The National Company Law Tribunal (NCLT) has sanctioned 45 resolution plans almost two years after the first set of insolvent corporates were taken for proceedings under the Insolvency and Bankruptcy Code (IBC), according to a report by Debtwire Asia.
Further, the NCLT has ordered for the liquidation of 19 companies since proceedings under the IBC officially began at the end of December 2016.
Of these resolution plans, at least 12 are being implemented while four are being contested at the National Company Law Appellate Tribunal (NCLAT). Debtwire Asia says there is a lack of public information on the implementation status of the remaining 29 plans.
In June 2016, the Reserve Bank of India (RBI) referred twelve insolvent corporates for IBC proceedings known as the ‘Dirty Dozen’. As of date the resolution plans of only four of the Dirty Dozen, including the ongoing resolution process for Bhushan Steel, have received approvals from the NCLT.

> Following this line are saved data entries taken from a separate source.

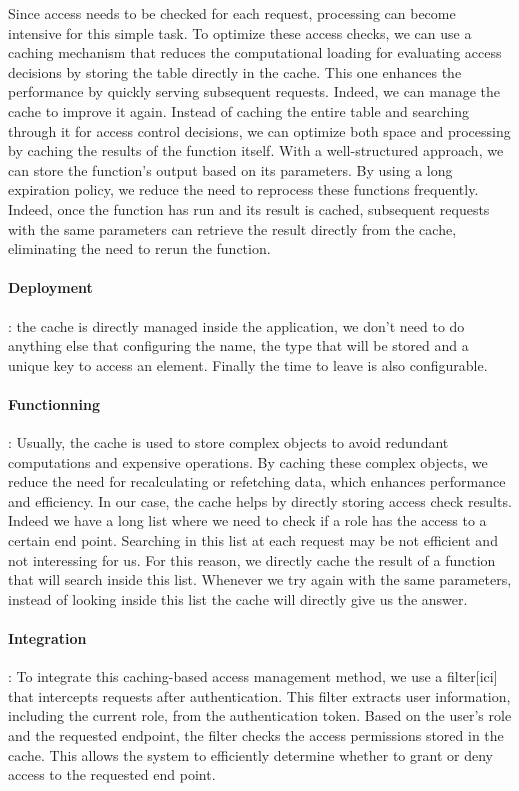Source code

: Since access needs to be checked for each request, processing can become intensive for this simple task. To optimize these access checks, we can use a caching mechanism that reduces the computational loading for evaluating access decisions by storing the table directly in the cache. This one enhances the performance by quickly serving subsequent requests. 
Indeed, we can manage the cache to improve it again. 
Instead of caching the entire table and searching through it for access control decisions, we can optimize both space and processing by caching the results of the function itself. With a well-structured approach, we can store the function's output based on its parameters. By using a long expiration policy, we reduce the need to reprocess these functions frequently. Indeed, once the function has run and its result is cached, subsequent requests with the same parameters can retrieve the result directly from the cache, eliminating the need to rerun the function.


\paragraph{Deployment}: the cache is directly managed inside the application, we don't need to do anything else that configuring the name, the type that will be stored and a unique key to access an element. Finally the time to leave is also configurable. 


\paragraph{Functionning}: Usually, the cache is used to store complex objects to avoid redundant computations and expensive operations. By caching these complex objects, we reduce the need for recalculating or refetching data, which enhances performance and efficiency.  
In our case, the cache helps by directly storing access check results. Indeed we have a long list where we need to check if a role has the access to a certain end point. Searching in this list at each request may be not efficient and not interessing for us. For this reason, we directly cache the result of a function that will search inside this list. Whenever we try again with the same parameters, instead of looking inside this list the cache will directly give us the answer. 



\paragraph{Integration}: To integrate this caching-based access management method, we use a filter[ici] that intercepts requests after authentication. This filter extracts user information, including the current role, from the authentication token. Based on the user's role and the requested endpoint, the filter checks the access permissions stored in the cache. This allows the system to efficiently determine whether to grant or deny access to the requested end point.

The report analysed the resolution plans for 27 cases and found that on average the cash recovery rate for lenders was 41.16 per cent, given that financial creditors are to receive a total of Rs 498.99 billion in claims.
In the case of the Dirty Dozen, the average cash recovery for the financial creditors of Bhushan Steel stands at 46.2 per cent on (total financial claims worth Rs 560.22 billion). While in the case of Electrosteel Steel,s the cash recovery for lenders stands at 40 per cent (Rs 131.8 billion), followed by Amtek Auto at 26 per cent (Rs 126.05 billion) and Monnet Ispat at 22 per cent (Rs 110.15 billion).
According to the Insolvency and Bankruptcy Board of India (IBBI) only seven cases saw financial creditors receive 100 per cent of their dues, which was pegged at Rs 1.45 billion, for the seven companies.
Further, the report found that the NCLT on average took 275 days to approve a resolution plan from the time the corporate debtor was admitted under the Corporate Insolvency Resolution Process (CIRP) of the IBC.
For the larger cases, the NCLT on average took 306 days to approve of the resolution plan(s), which indicates that the time-line prescribed in the IBC has not been adhered to, in the strictest sense.
Out of the 45 resolution plans that have been accepted by the NCLT, as of date, around 26 cases took longer than the prescribed 270 days. While the CIRP for only 4 cases were completed within the original 180 day time-line.
The Table above shows the bench-wise split of the 45 IBC cases analysed in the report.
The Principal bench of the NCLT in New Delhi sanctioned 4 resolution plans which included Rs 561.8 billion worth of financial claims (or 46.3 per cent of the total claims filed by financial creditors’).
Whereas the Kolkata bench saction 15 resolution plans, with Rs 329.67 billion worth of financial creditors’ claims (or 27.2 per cent of the total claims filed by financial creditors’ in these 45 cases).
Surprisingly, the Mumbai bench has only resolved 12.5 per cent of the of the total claims filed by financial creditors’ and has approved of 10 resolution plans, with Rs 152.08 billion worth of claims filed by lenders.